### Task prompt
Wherever the string "varepsilon" appears in the records, return the line that holds it.

Records from a data source:

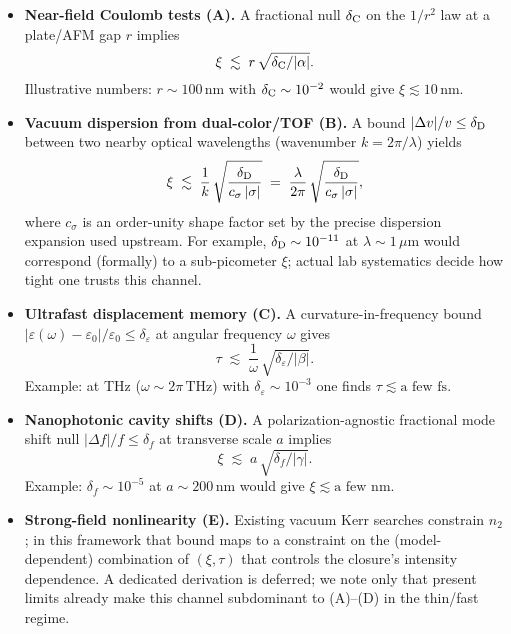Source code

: \begin{itemize}
  \item \textbf{Near-field Coulomb tests (A).} A fractional null $\delta_{\rm C}$ on the $1/r^2$ law at a plate/AFM gap $r$ implies
  \[
  \xi \;\lesssim\; r\,\sqrt{\delta_{\rm C}/|\alpha|}.
  \]
  Illustrative numbers: $r\sim 100\,\mathrm{nm}$ with $\delta_{\rm C}\sim10^{-2}$ would give $\xi\lesssim10\,\mathrm{nm}$.

  \item \textbf{Vacuum dispersion from dual-color/TOF (B).} A bound $|\Delta v|/v\le \delta_{\rm D}$ between two nearby optical wavelengths (wavenumber $k=2\pi/\lambda$) yields
  \[
  \xi \;\lesssim\; \frac{1}{k}\,\sqrt{\frac{\delta_{\rm D}}{c_\sigma\,|\sigma|}}
  \;=\; \frac{\lambda}{2\pi}\,\sqrt{\frac{\delta_{\rm D}}{c_\sigma\,|\sigma|}},
  \]
  where $c_\sigma$ is an order-unity shape factor set by the precise dispersion expansion used upstream. For example, $\delta_{\rm D}\sim10^{-11}$ at $\lambda\sim1\,\mu\mathrm{m}$ would correspond (formally) to a sub-picometer $\xi$; actual lab systematics decide how tight one trusts this channel.

  \item \textbf{Ultrafast displacement memory (C).} A curvature-in-frequency bound $|\varepsilon(\omega)-\varepsilon_0|/\varepsilon_0\le\delta_\varepsilon$ at angular frequency $\omega$ gives
  \[
  \tau \;\lesssim\; \frac{1}{\omega}\,\sqrt{\delta_\varepsilon/|\beta|}.
  \]
  Example: at THz ($\omega\!\sim\!2\pi\,\mathrm{THz}$) with $\delta_\varepsilon\sim10^{-3}$ one finds $\tau\lesssim\text{a few }\mathrm{fs}$.

  \item \textbf{Nanophotonic cavity shifts (D).} A polarization-agnostic fractional mode shift null $|\Delta f|/f\le\delta_f$ at transverse scale $a$ implies
  \[
  \xi \;\lesssim\; a\,\sqrt{\delta_f/|\gamma|}.
  \]
  Example: $\delta_f\sim10^{-5}$ at $a\sim200\,\mathrm{nm}$ would give $\xi\lesssim\text{a few }\mathrm{nm}$.

  \item \textbf{Strong-field nonlinearity (E).} Existing vacuum Kerr searches constrain $n_2$; in this framework that bound maps to a constraint on the (model-dependent) combination of $(\xi,\tau)$ that controls the closure’s intensity dependence. A dedicated derivation is deferred; we note only that present limits already make this channel subdominant to (A)–(D) in the thin/fast regime.
\end{itemize}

### Worked solution
  \item \textbf{Ultrafast displacement memory (C).} A curvature-in-frequency bound $|\varepsilon(\omega)-\varepsilon_0|/\varepsilon_0\le\delta_\varepsilon$ at angular frequency $\omega$ gives
  \tau \;\lesssim\; \frac{1}{\omega}\,\sqrt{\delta_\varepsilon/|\beta|}.
  Example: at THz ($\omega\!\sim\!2\pi\,\mathrm{THz}$) with $\delta_\varepsilon\sim10^{-3}$ one finds $\tau\lesssim\text{a few }\mathrm{fs}$.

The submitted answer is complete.